Earlier this month the FT announced plans to charge for content and now The Times is looking to develop more paid-for services for its website (see story, left). Paid-for content is the future but you also need to reward your print purchasers for buying the paper. It will be interesting to see what pricing models will emerge and whether there will be the promised added-value content that newspapers will need to deliver if they persuade people to pay for the online editions. This will mean boosting their coverage as paying subscribers won’t tolerate sites who only update via a PA breaking feed. Maybe, after all the cuts in editorial over the past 12 months, more journalists could be employed by online divisions of newspapers.
Meanwhile, the BBC has brought in spoon bender and author Uri Geller to test whether extra-sensory perception can work over the internet, using BBC Wales’s website (www.bbc.co.uk/wales/northeast). Until March 24,Geller will be inviting people to join him via their computers and take part in a number of tasks including fixi§ng broken watches and of course, bending spoons.

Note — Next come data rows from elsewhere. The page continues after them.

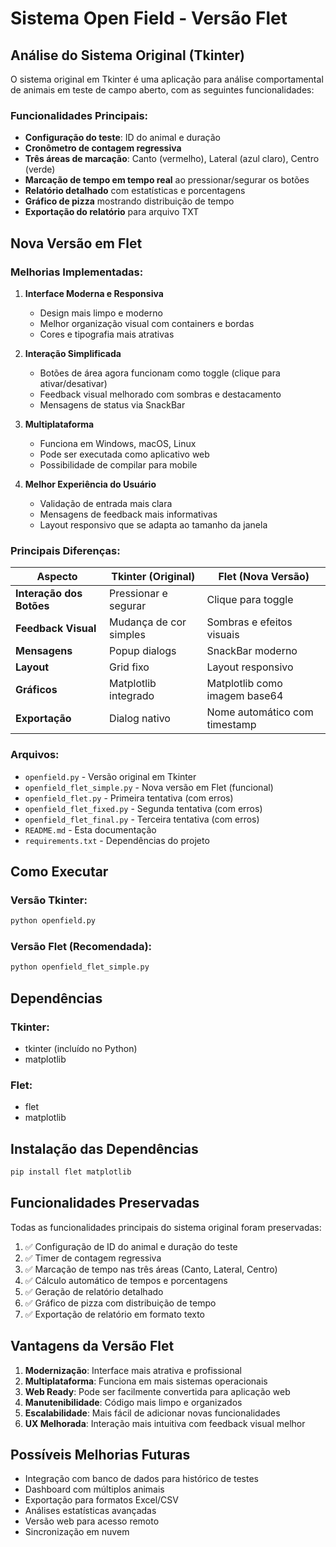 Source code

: # Sistema Open Field - Versão Flet

## Análise do Sistema Original (Tkinter)

O sistema original em Tkinter é uma aplicação para análise comportamental de animais em teste de campo aberto, com as seguintes funcionalidades:

### Funcionalidades Principais:
- **Configuração do teste**: ID do animal e duração
- **Cronômetro de contagem regressiva**
- **Três áreas de marcação**: Canto (vermelho), Lateral (azul claro), Centro (verde)
- **Marcação de tempo em tempo real** ao pressionar/segurar os botões
- **Relatório detalhado** com estatísticas e porcentagens
- **Gráfico de pizza** mostrando distribuição de tempo
- **Exportação do relatório** para arquivo TXT

## Nova Versão em Flet

### Melhorias Implementadas:

1. **Interface Moderna e Responsiva**
   - Design mais limpo e moderno
   - Melhor organização visual com containers e bordas
   - Cores e tipografia mais atrativas

2. **Interação Simplificada**
   - Botões de área agora funcionam como toggle (clique para ativar/desativar)
   - Feedback visual melhorado com sombras e destacamento
   - Mensagens de status via SnackBar

3. **Multiplataforma**
   - Funciona em Windows, macOS, Linux
   - Pode ser executada como aplicativo web
   - Possibilidade de compilar para mobile

4. **Melhor Experiência do Usuário**
   - Validação de entrada mais clara
   - Mensagens de feedback mais informativas
   - Layout responsivo que se adapta ao tamanho da janela

### Principais Diferenças:

| Aspecto | Tkinter (Original) | Flet (Nova Versão) |
|---------|-------------------|-------------------|
| **Interação dos Botões** | Pressionar e segurar | Clique para toggle |
| **Feedback Visual** | Mudança de cor simples | Sombras e efeitos visuais |
| **Mensagens** | Popup dialogs | SnackBar moderno |
| **Layout** | Grid fixo | Layout responsivo |
| **Gráficos** | Matplotlib integrado | Matplotlib como imagem base64 |
| **Exportação** | Dialog nativo | Nome automático com timestamp |

### Arquivos:

- `openfield.py` - Versão original em Tkinter
- `openfield_flet_simple.py` - Nova versão em Flet (funcional)
- `openfield_flet.py` - Primeira tentativa (com erros)
- `openfield_flet_fixed.py` - Segunda tentativa (com erros)
- `openfield_flet_final.py` - Terceira tentativa (com erros)
- `README.md` - Esta documentação
- `requirements.txt` - Dependências do projeto

## Como Executar

### Versão Tkinter:
```bash
python openfield.py
```

### Versão Flet (Recomendada):
```bash
python openfield_flet_simple.py
```

## Dependências

### Tkinter:
- tkinter (incluído no Python)
- matplotlib

### Flet:
- flet
- matplotlib

## Instalação das Dependências

```bash
pip install flet matplotlib
```

## Funcionalidades Preservadas

Todas as funcionalidades principais do sistema original foram preservadas:

1. ✅ Configuração de ID do animal e duração do teste
2. ✅ Timer de contagem regressiva
3. ✅ Marcação de tempo nas três áreas (Canto, Lateral, Centro)
4. ✅ Cálculo automático de tempos e porcentagens
5. ✅ Geração de relatório detalhado
6. ✅ Gráfico de pizza com distribuição de tempo
7. ✅ Exportação de relatório em formato texto

## Vantagens da Versão Flet

1. **Modernização**: Interface mais atrativa e profissional
2. **Multiplataforma**: Funciona em mais sistemas operacionais
3. **Web Ready**: Pode ser facilmente convertida para aplicação web
4. **Manutenibilidade**: Código mais limpo e organizados
5. **Escalabilidade**: Mais fácil de adicionar novas funcionalidades
6. **UX Melhorada**: Interação mais intuitiva com feedback visual melhor

## Possíveis Melhorias Futuras

- Integração com banco de dados para histórico de testes
- Dashboard com múltiplos animais
- Exportação para formatos Excel/CSV
- Análises estatísticas avançadas
- Versão web para acesso remoto
- Sincronização em nuvem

The Press Association’s PA Sport has enhanced its range of football services for websites and mobile services. Football 24 will offer news, previews and reports covering all clubs in the top four divisions in England, the Scottish leagues and the Nationwide Conference. PA says it will offer up to 2,000 stories a week to those subscribing to the service which PA says will be "guaranteed factual news, not speculation". "We believe we offer the most authoritative and complete package of digital football content around," says editorial director Andy Elliott.